Publication Date


Date of Final Oral Examination (Defense)


Type of Culminating Activity


Degree Title

Doctor of Philosophy in Geosciences



Major Advisor

V. Dorsey Wanless, Ph.D.


Mark Schmitz, Ph.D.


Brittany Brand, Ph.D.


Corey Wall, Ph.D.


Lavas erupted at ocean island volcanoes are classically used as probes of the deep Earth, with ultimate goals of discerning the compositional heterogeneity, structure and dynamics of the Earth’s mantle. However, sampling restricted to volcanic islands and large, submarine volcanic constructs alone likely results in limited spatial resolution of the mantle’s composition and structure, owing to homogenization in sub-island magma reservoirs. Further, islands provide poor temporal resolution given that their multigenetic construction can overprint any time progressive chemical variations and they subside with age making detailed sampling difficult. For my dissertation I investigate whether seamounts surrounding islands in the Galápagos Archipelago preserve a more spatially distributed record of punctuated, point-source magmatism providing a different perspective on these deeper processes.
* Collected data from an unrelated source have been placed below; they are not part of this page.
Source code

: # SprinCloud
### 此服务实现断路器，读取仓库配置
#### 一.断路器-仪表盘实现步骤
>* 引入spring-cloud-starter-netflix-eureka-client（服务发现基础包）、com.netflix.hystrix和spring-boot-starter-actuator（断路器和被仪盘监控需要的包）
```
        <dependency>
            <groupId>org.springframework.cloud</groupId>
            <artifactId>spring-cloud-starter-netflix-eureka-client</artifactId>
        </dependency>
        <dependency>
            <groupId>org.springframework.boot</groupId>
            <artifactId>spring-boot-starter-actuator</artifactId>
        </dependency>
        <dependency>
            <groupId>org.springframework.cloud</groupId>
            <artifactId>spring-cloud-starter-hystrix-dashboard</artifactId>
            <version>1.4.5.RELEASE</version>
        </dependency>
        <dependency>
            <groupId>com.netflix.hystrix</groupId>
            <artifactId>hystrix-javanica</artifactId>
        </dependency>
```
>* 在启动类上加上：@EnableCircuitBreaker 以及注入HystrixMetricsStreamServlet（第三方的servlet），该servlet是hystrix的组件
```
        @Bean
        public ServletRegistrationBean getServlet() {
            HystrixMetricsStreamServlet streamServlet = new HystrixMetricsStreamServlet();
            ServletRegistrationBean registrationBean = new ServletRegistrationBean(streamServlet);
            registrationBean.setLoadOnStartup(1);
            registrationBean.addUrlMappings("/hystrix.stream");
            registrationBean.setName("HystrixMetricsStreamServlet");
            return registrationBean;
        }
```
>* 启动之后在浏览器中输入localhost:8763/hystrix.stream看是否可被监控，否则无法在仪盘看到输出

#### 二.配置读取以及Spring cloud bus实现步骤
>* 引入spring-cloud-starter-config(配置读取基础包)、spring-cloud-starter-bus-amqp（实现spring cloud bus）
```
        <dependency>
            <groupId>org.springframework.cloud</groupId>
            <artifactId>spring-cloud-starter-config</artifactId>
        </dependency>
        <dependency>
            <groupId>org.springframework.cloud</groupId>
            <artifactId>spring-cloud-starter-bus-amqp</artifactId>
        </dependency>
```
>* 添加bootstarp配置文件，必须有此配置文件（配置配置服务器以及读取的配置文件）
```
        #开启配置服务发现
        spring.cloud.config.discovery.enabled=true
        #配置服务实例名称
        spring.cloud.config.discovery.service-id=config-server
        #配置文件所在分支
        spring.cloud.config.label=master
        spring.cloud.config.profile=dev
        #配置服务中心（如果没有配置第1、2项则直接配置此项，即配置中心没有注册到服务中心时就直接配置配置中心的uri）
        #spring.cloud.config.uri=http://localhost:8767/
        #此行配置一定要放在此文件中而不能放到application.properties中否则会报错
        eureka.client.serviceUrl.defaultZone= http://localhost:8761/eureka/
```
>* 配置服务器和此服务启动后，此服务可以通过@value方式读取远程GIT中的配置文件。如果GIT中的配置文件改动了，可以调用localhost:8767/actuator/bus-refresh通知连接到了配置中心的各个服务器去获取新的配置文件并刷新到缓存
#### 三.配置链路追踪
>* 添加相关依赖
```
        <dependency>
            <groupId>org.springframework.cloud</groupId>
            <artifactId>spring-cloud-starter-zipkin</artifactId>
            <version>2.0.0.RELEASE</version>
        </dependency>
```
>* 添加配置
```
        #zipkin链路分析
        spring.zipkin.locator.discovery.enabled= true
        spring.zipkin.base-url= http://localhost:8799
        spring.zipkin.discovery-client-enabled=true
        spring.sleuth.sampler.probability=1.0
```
The first chapter investigates the physical characteristics of the near-island seamounts resulting in the derivation of a 0.2-0.4 m/ka subsidence rate for the archipelago. Chapters two and three evaluate the magmatic relationship of the seamounts to the islands that they surround. From this, it appears seamounts are closely related to the islands but do indeed preserve a higher resolution picture related to evolution and mantle zonation. An important component of my dissertation has been to mix and calibrate a Pb double spike for internal mass-dependent fractionation correction of Pb isotope measurements at Boise State University in an effort to collect highly accurate and precise isotopic data of the seamount lavas to complement the high-resolution sampling of the seamounts themselves (Chapter 4). Finally, the fifth chapter uses high precision Pb isotopes to show that all of the isotopic end members in the Galápagos can be produced from the recycling of a single oceanic package.